Events from the year 1942 in Romania. The year was dominated by the Second World War.

==Incumbents==
- King: Michael I.
- Prime Minister: Ion Antonescu.

==Events==
- 24 January – A record temperature of -38.5 C is recorded at Bod, Brașov.
- 6 June – A state of war is declared between Romania and the United States.
- 1 July – Romanian and German troops capture the fortress at Sevastopol following a siege that had lasted 8 months.
- 7 September – Romanian and German troops capture Novorossiysk in the Battle of the Caucasus.
- 2 November – Soldiers of the Vânători de munte under the command of general Ioan Dumitrache capture Nalchik, the farthest advance by the Axis powers into the Caucasus.
- 19 November – The Romania Third and Fourth Armies come under attack by the Soviet Red Army at the Battle of Stalingrad.
- 1 December – The Soviet cruiser and destroyer shell Snake Island, damaging the radio station, barracks and lighthouse on the island, but fail to inflict significant losses.

==Births==
- 5 January – Alexandru Ioan Lupaș, mathematician (died 2007).
- 9 March – Ion Caramitru, stage and film actor, stage director, and political figure (died 2021).

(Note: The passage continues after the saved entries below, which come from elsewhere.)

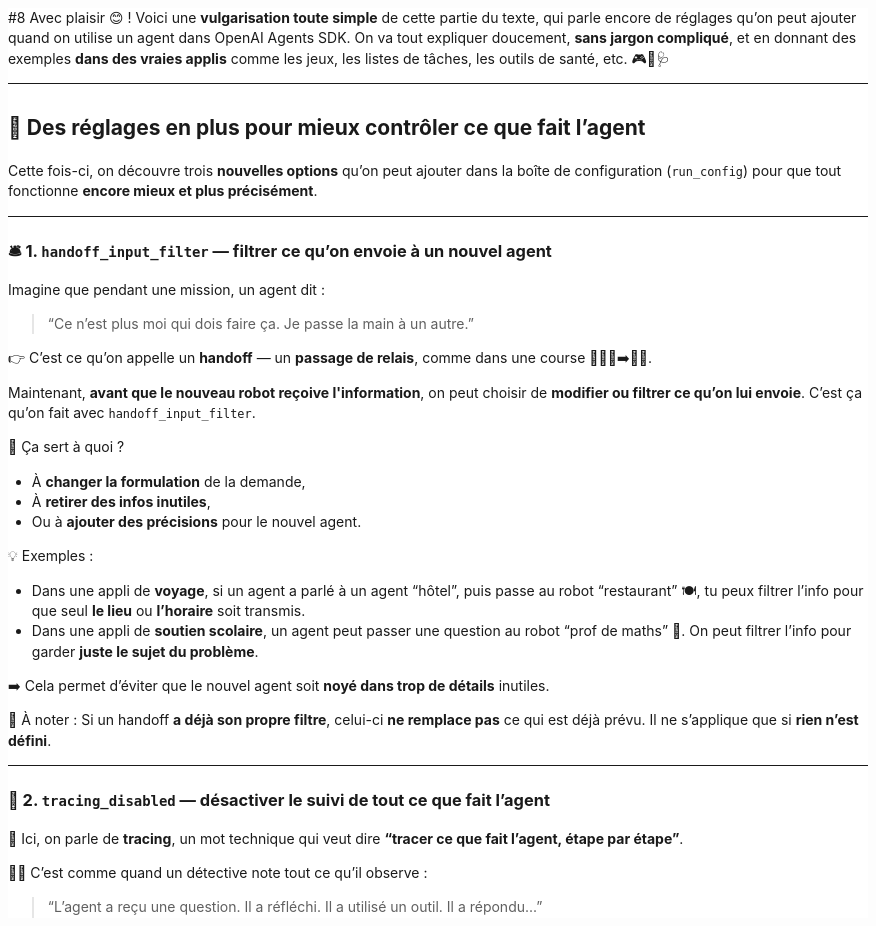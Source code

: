 
#8
Avec plaisir 😊 ! Voici une **vulgarisation toute simple** de cette partie du texte, qui parle encore de réglages qu’on peut ajouter quand on utilise un agent dans OpenAI Agents SDK. On va tout expliquer doucement, **sans jargon compliqué**, et en donnant des exemples **dans des vraies applis** comme les jeux, les listes de tâches, les outils de santé, etc. 🎮📅🩺

---

## 🧰 Des réglages en plus pour mieux contrôler ce que fait l’agent

Cette fois-ci, on découvre trois **nouvelles options** qu’on peut ajouter dans la boîte de configuration (`run_config`) pour que tout fonctionne **encore mieux et plus précisément**.

---

### 🛎️ 1. `handoff_input_filter` — filtrer ce qu’on envoie à un nouvel agent

Imagine que pendant une mission, un agent dit :  
> “Ce n’est plus moi qui dois faire ça. Je passe la main à un autre.”

👉 C’est ce qu’on appelle un **handoff** — un **passage de relais**, comme dans une course 🏃🏽‍♂️➡️🏃🏼.

Maintenant, **avant que le nouveau robot reçoive l'information**, on peut choisir de **modifier ou filtrer ce qu’on lui envoie**. C’est ça qu’on fait avec `handoff_input_filter`.

🧠 Ça sert à quoi ?
- À **changer la formulation** de la demande,
- À **retirer des infos inutiles**,
- Ou à **ajouter des précisions** pour le nouvel agent.

💡 Exemples :
- Dans une appli de **voyage**, si un agent a parlé à un agent “hôtel”, puis passe au robot “restaurant” 🍽️, tu peux filtrer l’info pour que seul **le lieu** ou **l’horaire** soit transmis.
- Dans une appli de **soutien scolaire**, un agent peut passer une question au robot “prof de maths” 🧮. On peut filtrer l’info pour garder **juste le sujet du problème**.

➡️ Cela permet d’éviter que le nouvel agent soit **noyé dans trop de détails** inutiles.

📎 À noter : Si un handoff **a déjà son propre filtre**, celui-ci **ne remplace pas** ce qui est déjà prévu. Il ne s’applique que si **rien n’est défini**.

---

### 🚫 2. `tracing_disabled` — désactiver le suivi de tout ce que fait l’agent

📍 Ici, on parle de **tracing**, un mot technique qui veut dire **“tracer ce que fait l’agent, étape par étape”**.

🕵️‍♀️ C’est comme quand un détective note tout ce qu’il observe :  
> “L’agent a reçu une question. Il a réfléchi. Il a utilisé un outil. Il a répondu...”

- 25 March – Otilia Valeria Coman (pen name Ana Blandiana), poet.
- 25 March – Basarab Nicolescu, theoretical physicist.
- 27 March – Olga Bucătaru, film and stage actress (died 2020).

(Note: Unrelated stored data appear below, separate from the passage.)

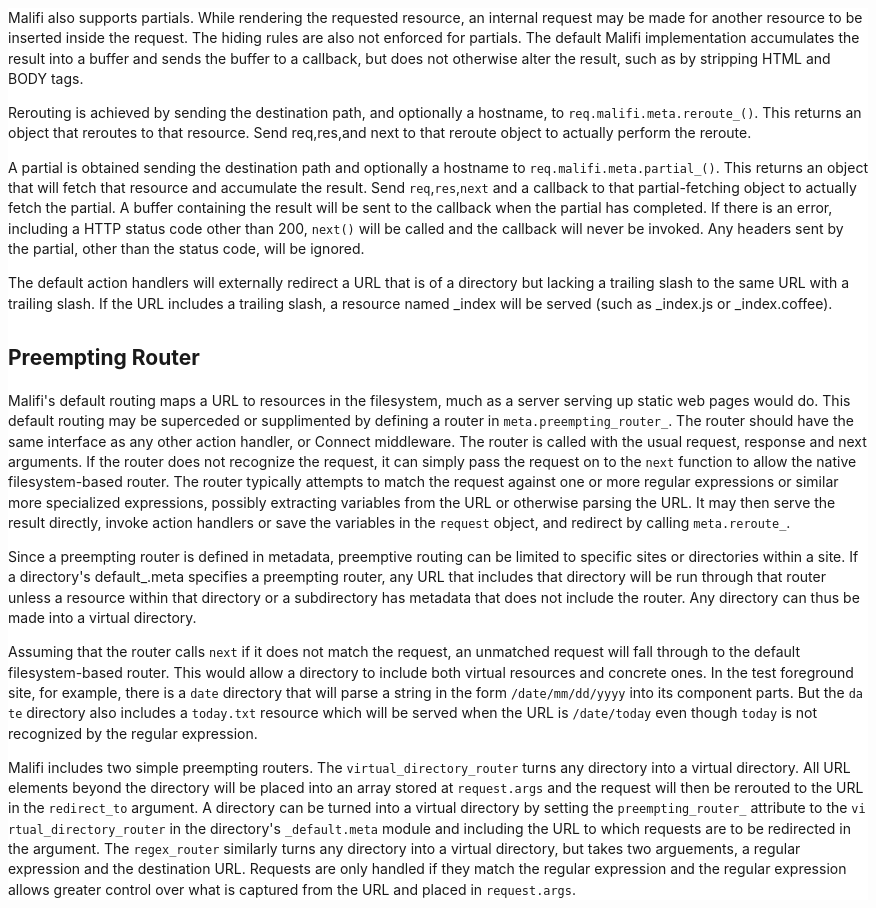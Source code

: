Malifi also supports partials.  While rendering the requested resource, an internal request may be made for another resource to be inserted inside the request.  The hiding rules are also not enforced for partials.  The default Malifi implementation accumulates the result into a buffer and sends the buffer to a callback, but does not otherwise alter the result, such as by stripping HTML and BODY tags.

Rerouting is achieved by sending the destination path, and optionally a hostname, to `req.malifi.meta.reroute_()`.  This returns an object that reroutes to that resource.  Send req,res,and next to that reroute object to actually perform the reroute.

A partial is obtained sending the destination path and optionally a hostname to `req.malifi.meta.partial_()`.  This returns an object that will fetch that resource and accumulate the result.  Send `req`,`res`,`next` and a callback to that partial-fetching object to actually fetch the partial.  A buffer containing the result will be sent to the callback when the partial has completed.  If there is an error, including a HTTP status code other than 200, `next()` will be called and the callback will never be invoked.  Any headers sent by the partial, other than the status code, will be ignored.

The default action handlers will externally redirect a URL that is of a directory but lacking a trailing slash to the same URL with a trailing slash.  If the URL includes a trailing slash, a resource named _index will be served (such as _index.js or _index.coffee).

## Preempting Router

Malifi's default routing maps a URL to resources in the filesystem, much as a server serving up static web pages would do.  This default routing may be superceded or supplimented by defining a router in `meta.preempting_router_`.  The router should have the same interface as any other action handler, or Connect middleware.  The router is called with the usual request, response and next arguments.  If the router does not recognize the request, it can simply pass the request on to the `next` function to allow the native filesystem-based router.  The router typically attempts to match the request against one or more regular expressions or similar more specialized expressions, possibly extracting variables from the URL or otherwise parsing the URL.  It may then serve the result directly, invoke action handlers or save the variables in the `request` object, and redirect by calling `meta.reroute_`.

Since a preempting router is defined in metadata, preemptive routing can be limited to specific sites or directories within a site.  If a directory's default_.meta specifies a preempting router, any URL that includes that directory will be run through that router unless a resource within that directory or a subdirectory has metadata that does not include the router.  Any directory can thus be made into a virtual directory.

Assuming that the router calls `next` if it does not match the request, an unmatched request will fall through to the default filesystem-based router.  This would allow a directory to include both virtual resources and concrete ones.  In the test foreground site, for example, there is a `date` directory that will parse a string in the form `/date/mm/dd/yyyy` into its component parts.  But the `date` directory also includes a `today.txt` resource which will be served when the URL is `/date/today` even though `today` is not recognized by the regular expression.

Malifi includes two simple preempting routers.  The `virtual_directory_router` turns any directory into a virtual directory.  All URL elements beyond the directory will be placed into an array stored at `request.args` and the request will then be rerouted to the URL in the `redirect_to` argument.  A directory can be turned into a virtual directory by setting the `preempting_router_` attribute to the `virtual_directory_router` in the directory's `_default.meta` module and including the URL to which requests are to be redirected in the argument.
The `regex_router` similarly turns any directory into a virtual directory, but takes two arguements, a regular expression and the destination URL.  Requests are only handled if they match the regular expression and the regular expression allows greater control over what is captured from the URL and placed in `request.args`.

- 2 April – Gabriela Adameșteanu, novelist, short story writer, essayist, journalist, and translator.
- 23 May – Gabriel Liiceanu, philosopher.

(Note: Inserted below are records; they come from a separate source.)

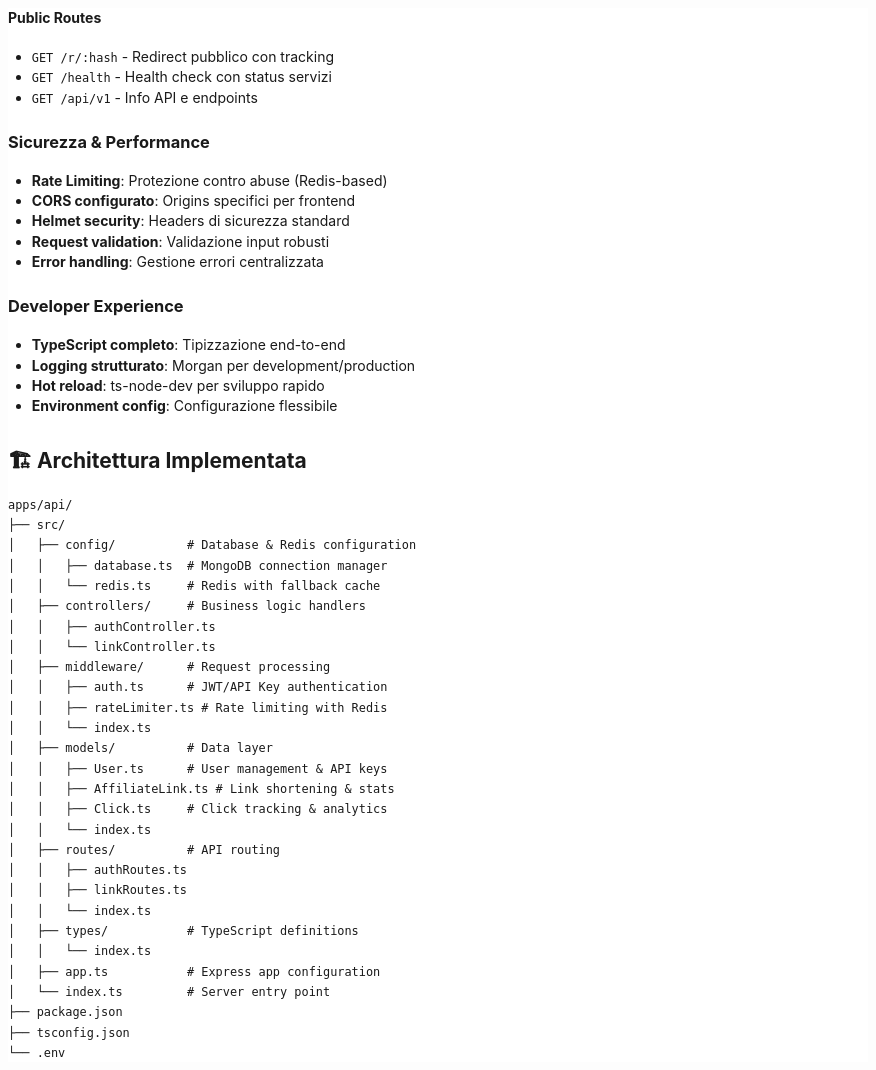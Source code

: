 #### Public Routes
- `GET /r/:hash` - Redirect pubblico con tracking
- `GET /health` - Health check con status servizi
- `GET /api/v1` - Info API e endpoints

### Sicurezza & Performance
- **Rate Limiting**: Protezione contro abuse (Redis-based)
- **CORS configurato**: Origins specifici per frontend
- **Helmet security**: Headers di sicurezza standard
- **Request validation**: Validazione input robusti
- **Error handling**: Gestione errori centralizzata

### Developer Experience
- **TypeScript completo**: Tipizzazione end-to-end
- **Logging strutturato**: Morgan per development/production
- **Hot reload**: ts-node-dev per sviluppo rapido
- **Environment config**: Configurazione flessibile

## 🏗️ Architettura Implementata

```
apps/api/
├── src/
│   ├── config/          # Database & Redis configuration
│   │   ├── database.ts  # MongoDB connection manager
│   │   └── redis.ts     # Redis with fallback cache
│   ├── controllers/     # Business logic handlers
│   │   ├── authController.ts
│   │   └── linkController.ts
│   ├── middleware/      # Request processing
│   │   ├── auth.ts      # JWT/API Key authentication
│   │   ├── rateLimiter.ts # Rate limiting with Redis
│   │   └── index.ts
│   ├── models/          # Data layer
│   │   ├── User.ts      # User management & API keys
│   │   ├── AffiliateLink.ts # Link shortening & stats
│   │   ├── Click.ts     # Click tracking & analytics
│   │   └── index.ts
│   ├── routes/          # API routing
│   │   ├── authRoutes.ts
│   │   ├── linkRoutes.ts
│   │   └── index.ts
│   ├── types/           # TypeScript definitions
│   │   └── index.ts
│   ├── app.ts           # Express app configuration
│   └── index.ts         # Server entry point
├── package.json
├── tsconfig.json
└── .env
```
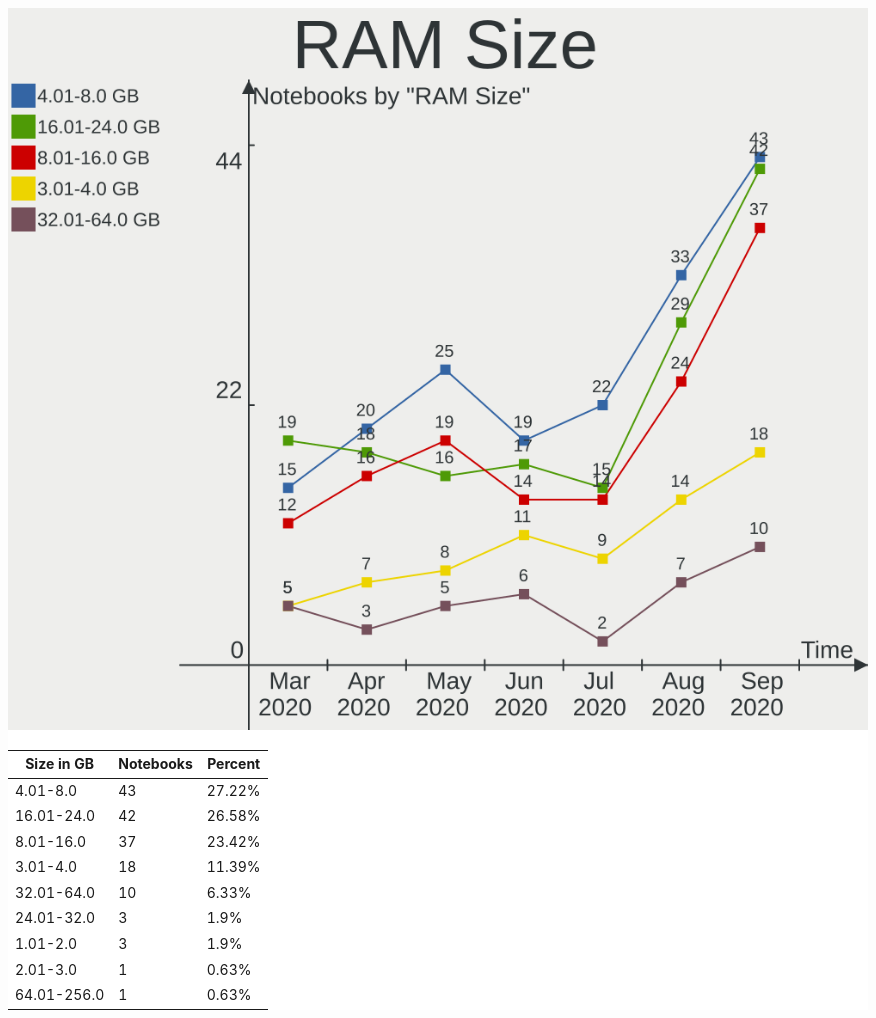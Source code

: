 ![RAM Size](./images/line_chart/node_ram_total.svg)

| Size in GB  | Notebooks | Percent |
|-------------|-----------|---------|
| 4.01-8.0    | 43        | 27.22%  |
| 16.01-24.0  | 42        | 26.58%  |
| 8.01-16.0   | 37        | 23.42%  |
| 3.01-4.0    | 18        | 11.39%  |
| 32.01-64.0  | 10        | 6.33%   |
| 24.01-32.0  | 3         | 1.9%    |
| 1.01-2.0    | 3         | 1.9%    |
| 2.01-3.0    | 1         | 0.63%   |
| 64.01-256.0 | 1         | 0.63%   |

- 28 May – Păun Otiman, agronomist, politician, member of the Romanian Academy.
- 22 September – Alexandru Moisuc, agricultural scientist.
- 4 November – Edward Luttwak, American military strategist and author.

==Deaths==
- 21 March – Olha Kobylianska, modernist writer and feminist (born 1863).
- 21 November – Alexandru Pastia, colonel, killed in action at the Battle of Stalingrad (born 1893).
- 24 November – Ioan Sion, major general, killed in action at the Battle of Stalingrad (born 1890).
- 16 December – Selma Meerbaum-Eisinger, poet murdered in the Holocaust (born 1924).